Thus the league decided, for example, on yearly meetings, on correspondence
between its members, on rules concerning the legal standing of the
representatives of the towns, and on tax with which a union hall
was supposed to be built.
Another main subject
alongside the relationship between the members was the relationship
between the league and the rest of the society. As the Rhenish league
saw itself in a positive light as a self-made association that maintained
social security it is clear that the rest of the society was seen
in a more or less negative light. In a way everybody outside the
league posed a threat to it. In the best possible scenario those
outside the league were possible new members.
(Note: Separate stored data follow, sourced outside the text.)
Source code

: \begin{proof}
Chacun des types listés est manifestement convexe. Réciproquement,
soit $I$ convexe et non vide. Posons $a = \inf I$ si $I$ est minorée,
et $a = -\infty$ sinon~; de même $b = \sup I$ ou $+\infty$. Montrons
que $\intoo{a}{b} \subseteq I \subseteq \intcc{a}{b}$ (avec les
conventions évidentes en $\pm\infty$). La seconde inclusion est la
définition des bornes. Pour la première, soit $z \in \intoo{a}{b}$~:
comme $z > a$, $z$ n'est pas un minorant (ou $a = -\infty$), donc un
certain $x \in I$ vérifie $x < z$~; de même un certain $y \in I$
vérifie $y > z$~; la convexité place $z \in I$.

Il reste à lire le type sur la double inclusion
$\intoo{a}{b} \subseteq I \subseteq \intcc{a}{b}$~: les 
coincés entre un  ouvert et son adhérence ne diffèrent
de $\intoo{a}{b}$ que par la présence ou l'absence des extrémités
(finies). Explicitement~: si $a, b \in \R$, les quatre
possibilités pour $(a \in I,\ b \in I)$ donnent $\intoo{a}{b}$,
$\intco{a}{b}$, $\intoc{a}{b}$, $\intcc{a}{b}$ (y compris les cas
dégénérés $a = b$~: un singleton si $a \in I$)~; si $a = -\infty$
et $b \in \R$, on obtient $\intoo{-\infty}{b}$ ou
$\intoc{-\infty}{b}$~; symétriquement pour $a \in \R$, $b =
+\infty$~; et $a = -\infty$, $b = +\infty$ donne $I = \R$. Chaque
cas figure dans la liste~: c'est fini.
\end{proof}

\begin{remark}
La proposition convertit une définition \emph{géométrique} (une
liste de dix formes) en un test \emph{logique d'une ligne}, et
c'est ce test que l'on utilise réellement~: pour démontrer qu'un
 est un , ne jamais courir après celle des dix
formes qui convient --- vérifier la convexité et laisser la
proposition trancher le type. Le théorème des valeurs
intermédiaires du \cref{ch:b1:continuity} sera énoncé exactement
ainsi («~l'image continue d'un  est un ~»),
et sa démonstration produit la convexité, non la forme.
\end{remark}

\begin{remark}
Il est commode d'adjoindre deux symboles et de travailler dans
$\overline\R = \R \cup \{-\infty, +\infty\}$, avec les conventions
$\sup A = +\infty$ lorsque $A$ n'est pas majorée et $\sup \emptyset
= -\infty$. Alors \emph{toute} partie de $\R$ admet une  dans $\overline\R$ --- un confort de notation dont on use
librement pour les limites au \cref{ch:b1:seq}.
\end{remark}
Because of this all
the members had to do everything in their power to get their neighbouring
towns and lords to join the league.  Even the fact
that a lord or a knight did not join the league was interpreted
as a violation against the peace; the sources never mention towns
as this kind of violators. The violator had to be closed outside
the community of peace.
 Here the league comes close to circular reasoning,
as the members of the league constituted a community of peace and
those outside of the league were automatically considered as not
belonging to it. It seems that the league wanted to emphasise that
the society was divided into those belonging to the league, and
thus to the commune of peace, and into those who were outside both
the league and the commune of peace. Certain decisions the league
made give the impression that this alone was a valid reason for
the league for a justified attack.
Lords and knights who
attacked the league or broke the peace naturally posed the biggest
threat. Thus it is no wonder that one of the main characteristics
of the league was combined military effort for defence if one of
its members was attacked. This was meant to be at the same time
a central unifying feature between the members and a reference to
the power for the league to its enemies. Quite often the league
stressed its orders by threatening to use military measures against
its enemies, and twice it ordered a common troop to attack those
who broke the peace.
 In fact the league – or at least part of its members
– did take up arms a few times.
The peace of the Rhenish
league covered not only its members but also a wide range of people
who could not themselves join the league, like women, Jews, priests,
monks, and peasants.  The relationship between the league and these
people was one-sided and mostly passive. There was no need for defining
their duties since they did not have any role in maintaining the
peace and they did not pose a threat to the league. However, the
fact that the league also took them into the community of the peace
is of great significance. It namely shows that the league’s aim
was not only to stabilise the relationship between its members but
those of the whole society in general. This task was well in balance
with its character as a powerful political and moral corporation.
At least in its self understanding the league was a prominent force
in maintaining the peace.
The town leagues
The Middle Rhine region in
The Rhenish league
was preceded by small leagues of towns of the Middle Rhine region.
Mainz and Worms formed a league in February 1254 thus making an
end to an old tension between the towns.  This league is a significant
indication of the transgressing of the borders of Endkampf der
Hohenstaufer, as Worms had supported the dynasty and Mainz the
pope. The towns promised to help each other if one was attacked,
and gave mutual rights for their burghers. These kinds of decisions
are quite common in town leagues. However, Mainz and Worms also
founded a new juridical seat to solve reciprocal disputes that shows
unusually advanced organisational form and emphasise the towns’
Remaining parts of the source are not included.